┏━━

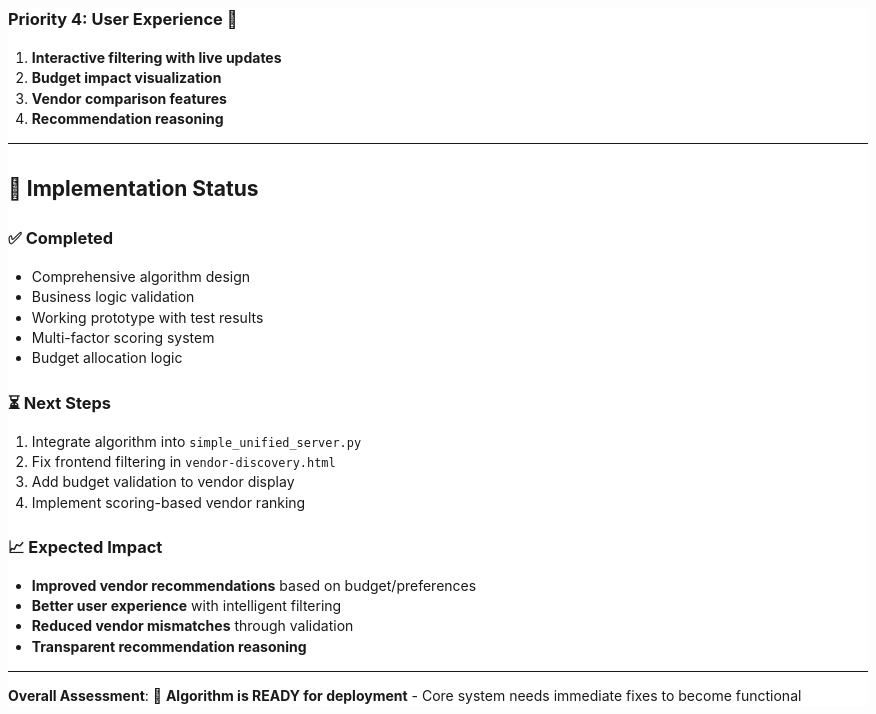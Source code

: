 ### **Priority 4: User Experience** 👤
1. **Interactive filtering with live updates**
2. **Budget impact visualization**
3. **Vendor comparison features**
4. **Recommendation reasoning**

---

## 🔧 **Implementation Status**

### ✅ **Completed**
- Comprehensive algorithm design
- Business logic validation
- Working prototype with test results
- Multi-factor scoring system
- Budget allocation logic

### ⏳ **Next Steps**
1. Integrate algorithm into `simple_unified_server.py`
2. Fix frontend filtering in `vendor-discovery.html`
3. Add budget validation to vendor display
4. Implement scoring-based vendor ranking

### 📈 **Expected Impact**
- **Improved vendor recommendations** based on budget/preferences
- **Better user experience** with intelligent filtering  
- **Reduced vendor mismatches** through validation
- **Transparent recommendation reasoning**

---

**Overall Assessment**: 🎯 **Algorithm is READY for deployment** - Core system needs immediate fixes to become functional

┗━━

TO DO: Output the lines of the records above exactly as they appear, from the line containing "- Comprehensive algorithm design" through the line containing "2. Fix frontend".

TASK RESULT:
- Comprehensive algorithm design
- Business logic validation
- Working prototype with test results
- Multi-factor scoring system
- Budget allocation logic

### ⏳ **Next Steps**
1. Integrate algorithm into `simple_unified_server.py`
2. Fix frontend filtering in `vendor-discovery.html`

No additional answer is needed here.